As far as the method of some protestors, democracy isn't always pretty and I am convinced the types of protests to which you refer will become more common place. Alas, that is democracy.

political moderate

While I believe that it is imperative that Americans continue to evaluate and discuss the issues of the day, I do respect the pain this sometimes causes to the families.
It is important to teach the children this practice of debate and protest is what soldiers have fought to protect since our country was created.
Every time she hears commentary or sees a protest, she should be reminded that is why her father is so important an American.
He is doing his part to allow this to happen. And while we may disagree with the content of the protest we must take enormous pride in its practice.

How can we possibly expect to bring democracy to other nations if some choose to extinguish the expression of democracy here at home.


Another poster with a 7 year old granddaughter whose daddy is in Iraq and doesn't like protesters? Hmmmmm...a more thoughtful letter this time though.

Why hasn't Angela who worked in the pizza hut written in to say she lost her job because of the min wage hike? Or was that another person who worked in the pizza hut?

I just can't keep the stories straight anymore.

I am in awe of those next three comments. This is the exact discourse that I feel we as thoughtful, caring people can share and make our points.

Thank you, I needed that. I find I am overwhelmed by so much of what permeates our society today. What robs my grandchildren of what I lived. There were wars, there were parts of society that my parents feared for with me...but I see and feel a "degenerate" side of humanity that is new...I weep for our loss, for the coarseness of society.

Believe me, I do remind myself and my grandchildren of the valor of this man. They get the drill everyday, but it does not quell the ache in their hearts and spirit..that same spot deep inside that gives you this passion.

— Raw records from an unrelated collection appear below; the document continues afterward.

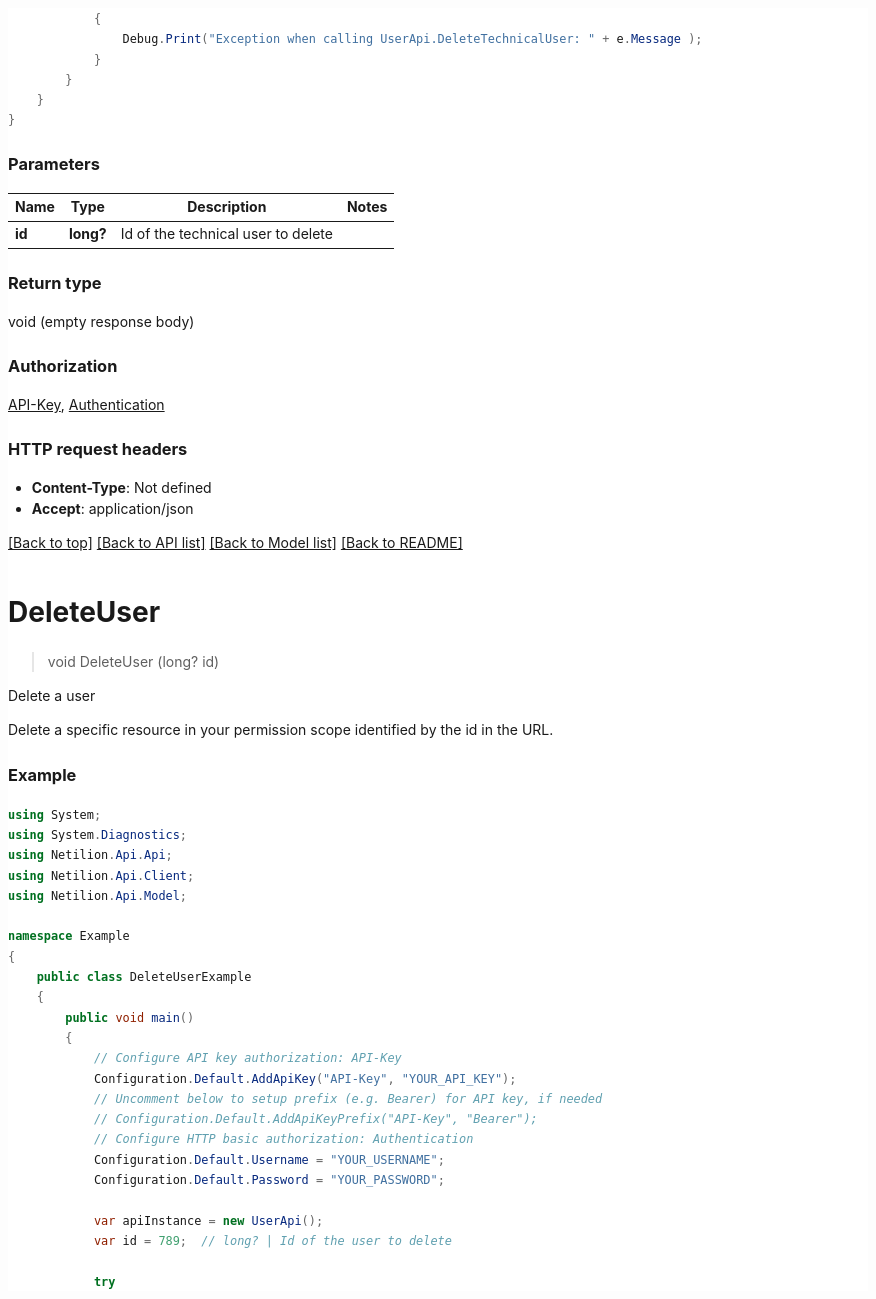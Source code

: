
 ```csharp
            {
                Debug.Print("Exception when calling UserApi.DeleteTechnicalUser: " + e.Message );
            }
        }
    }
}
```

### Parameters

Name | Type | Description  | Notes
------------- | ------------- | ------------- | -------------
 **id** | **long?**| Id of the technical user to delete | 

### Return type

void (empty response body)

### Authorization

[API-Key](../README.md#API-Key), [Authentication](../README.md#Authentication)

### HTTP request headers

 - **Content-Type**: Not defined
 - **Accept**: application/json

[[Back to top]](#) [[Back to API list]](../README.md#documentation-for-api-endpoints) [[Back to Model list]](../README.md#documentation-for-models) [[Back to README]](../README.md)
<a name="deleteuser"></a>
# **DeleteUser**
> void DeleteUser (long? id)

Delete a user

Delete a specific resource in your permission scope identified by the id in the URL.

### Example
```csharp
using System;
using System.Diagnostics;
using Netilion.Api.Api;
using Netilion.Api.Client;
using Netilion.Api.Model;

namespace Example
{
    public class DeleteUserExample
    {
        public void main()
        {
            // Configure API key authorization: API-Key
            Configuration.Default.AddApiKey("API-Key", "YOUR_API_KEY");
            // Uncomment below to setup prefix (e.g. Bearer) for API key, if needed
            // Configuration.Default.AddApiKeyPrefix("API-Key", "Bearer");
            // Configure HTTP basic authorization: Authentication
            Configuration.Default.Username = "YOUR_USERNAME";
            Configuration.Default.Password = "YOUR_PASSWORD";

            var apiInstance = new UserApi();
            var id = 789;  // long? | Id of the user to delete

            try
```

Yes, they all need to come home.

Jake

I am against the troop surge, but do you really think Kennedy's funding bill will do anything to change that? Bush isn't bringing the troops home anytime soon. He is stuborn. Everyone knows that. If Congress shuts off funding, we are leaving our boys there without anything. I think this will come back on the Dems and Congress.

jenniferm

I think that is the game that is now being played. Bush is sending these troops today or keeping the ones there that are scheduled to come home, so that preempts any discussion on funding/escalation. Once junior gets the troops there, the Dems can't cut off funding, because they can't unilaterally bring them home. It's all politics now.

Before the election funding bills would come before Congress and the lapdogs in the leadership used it as a way to paint the Dems as "not supporting the troops". Now just do it, ask for funding later, then paint the Dems as "not supporting the troops".

I thought we would be through with this chicken_sh!t stuff, but I guess not.